「人間の生命はどこから起因するのか」というエキサイティングな問いに、天体物理学者は大きく分けて2通りの生命起源説を主張してきた。先ず、地球の生命体は海から誕生したという「地球起源説」。しかし、天体物理学者たちはここにきて宇宙空間に無数に散らばる小惑星が地球に生命体の基礎素材を運んできたのではないかと考えだしてきた。すなわち、地球の生命体は内から生まれたのではなく、宇宙から運ばれた原料をもとに生まれてきたというのだ。
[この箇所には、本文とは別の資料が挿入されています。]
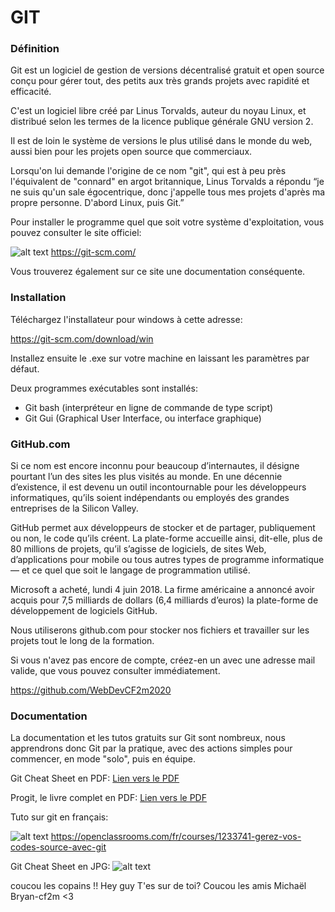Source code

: # GIT
### Définition
Git est un logiciel de gestion de versions décentralisé gratuit et open source conçu pour gérer tout, 
des petits aux très grands projets avec rapidité et efficacité. 

C'est un logiciel libre créé par Linus Torvalds, auteur du noyau Linux, 
et distribué selon les termes de la licence publique générale GNU version 2.

Il est de loin le système de versions le plus utilisé dans le monde du web, 
aussi bien pour les projets open source que commerciaux.

Lorsqu'on lui demande l'origine de ce nom "git",
qui est à peu près l'équivalent de "connard" en argot britannique,
Linus Torvalds a répondu “je ne suis qu'un sale égocentrique, 
donc j'appelle tous mes projets d'après ma propre personne. 
D'abord Linux, puis Git.”

Pour installer le programme quel que soit votre système d'exploitation,
vous pouvez consulter le site officiel:

![alt text](https://raw.githubusercontent.com/mikhawa/g_i_t/master/img/united-kingdom-flag-icon-16.png "EN") https://git-scm.com/ 

Vous trouverez également sur ce site une documentation conséquente.

### Installation

Téléchargez l'installateur pour windows à cette adresse:

https://git-scm.com/download/win

Installez ensuite le .exe sur votre machine en laissant les paramètres par défaut.

Deux programmes exécutables sont installés:

- Git bash (interpréteur en ligne de commande de type script)
- Git Gui (Graphical User Interface, ou interface graphique)

### GitHub.com
Si ce nom est encore inconnu pour beaucoup d’internautes, 
il désigne pourtant l’un des sites les plus visités au monde. 
En une décennie d’existence, 
il est devenu un outil incontournable pour 
les développeurs informatiques, 
qu’ils soient indépendants ou employés des grandes entreprises 
de la Silicon Valley.

GitHub permet aux développeurs de stocker et de partager, 
publiquement ou non, le code qu’ils créent. 
La plate-forme accueille ainsi, dit-elle, 
plus de 80 millions de projets, qu’il s’agisse de logiciels, 
de sites Web, d’applications pour mobile ou tous autres types 
de programme informatique — et ce quel que soit le langage de 
programmation utilisé.

Microsoft a acheté, lundi  4 juin 2018.
La firme américaine a annoncé avoir acquis pour 
7,5 milliards de dollars (6,4 milliards d’euros) la plate-forme 
de développement de logiciels GitHub.

Nous utiliserons github.com pour stocker nos fichiers et travailler 
sur les projets tout le long de la formation.

Si vous n'avez pas encore de compte, créez-en un avec une adresse
mail valide, que vous pouvez consulter immédiatement.

https://github.com/WebDevCF2m2020 

### Documentation
La documentation et les tutos gratuits sur Git sont nombreux,
nous apprendrons donc Git par la pratique, 
avec des actions simples pour commencer, en mode "solo", puis en équipe.

Git Cheat Sheet en PDF:
[Lien vers le PDF](https://raw.githubusercontent.com/mikhawa/g_i_t/48a25661bda568559e54e44b86c1115cd753a9dd/doc/github-git-cheat-sheet.pdf "Git Cheat Sheet en PDF")

Progit, le livre complet en PDF:
[Lien vers le PDF](https://raw.githubusercontent.com/mikhawa/g_i_t/e6bbc0104c590f31fe2eddbbc0515273603cd281/doc/progit_v2.1.44.pdf "progit_v2.1.44.pdf")

Tuto sur git en français:

![alt text](https://raw.githubusercontent.com/mikhawa/g_i_t/master/img/france-flag-icon-16.png "FR") https://openclassrooms.com/fr/courses/1233741-gerez-vos-codes-source-avec-git


Git Cheat Sheet en JPG:
![alt text](https://github.com/mikhawa/g_i_t/raw/master/img/Git-cheat-sheet.jpg "EN")


coucou les copains !!
Hey guy
T'es sur de toi?
Coucou les amis
Michaël
Bryan-cf2m <3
まるで栄養剤を入れた注射をするように、数多くの小惑星が過去、地球に衝突することで生命に必要な物質を運び込んできたというわけだ。地球の生命起源問題では、「小惑星起源説」が有力視されてきた。

地球と接近する小惑星2012DA14(NASAのHPから)
そして国際研究チームが今回、「生命の起源は地球にあるのではなく、生命の構成要素は個々の惑星だけでなく、宇宙全体で形成されているという証拠を発見した」というのだ。今回の発見は、小惑星が地球に衝突することで、生命体に必要な有機物を地球に運んできたという説をさらに突っ込んでいる。すなわち、宇宙全てで生命体の有機物形成が進められてきているというのだ。
約138億年前、暗黒の宇宙に通称ビックバーンと呼ばれる大爆発が起き、その瞬間、時間と空間が生まれた。同時に、生命体に必要なすべての元素、水素、ヘリウム、窒素、酸素などが宇宙空間に散らばり、その後、最初の星が生まれた。星の寿命は相対的に短く、スーパーノヴァと呼ばれる爆発が起き、ブラックホールと中性子星が生まれた。インフレーション理論によれば、宇宙空間はビックバーン後、急速に拡大していく。私たちが夜空に見る星の光は過去の宇宙生成を見る瞬間でもあるわけだ。いずれにしても、ビックバーン理論は「宇宙に始まりがあった」ことを証明している。
国際研究チームは、1,350光年離れた新しく発達中の恒星系、オリオン座V883番星で、複雑な有機分子を発見した。これには、生命の構成要素の前駆体と考えられるエチレングリコールとグリコロニトリルという2つの物質が含まれていた。この結果は「Astrophysical Journal Letters」誌に掲載された。ハイデルベルクにあるマックス・プランク天文学研究所のプレスリリースによると、「生命の構成要素は個々の惑星だけでなく、宇宙全体で形成されている」というわけだ。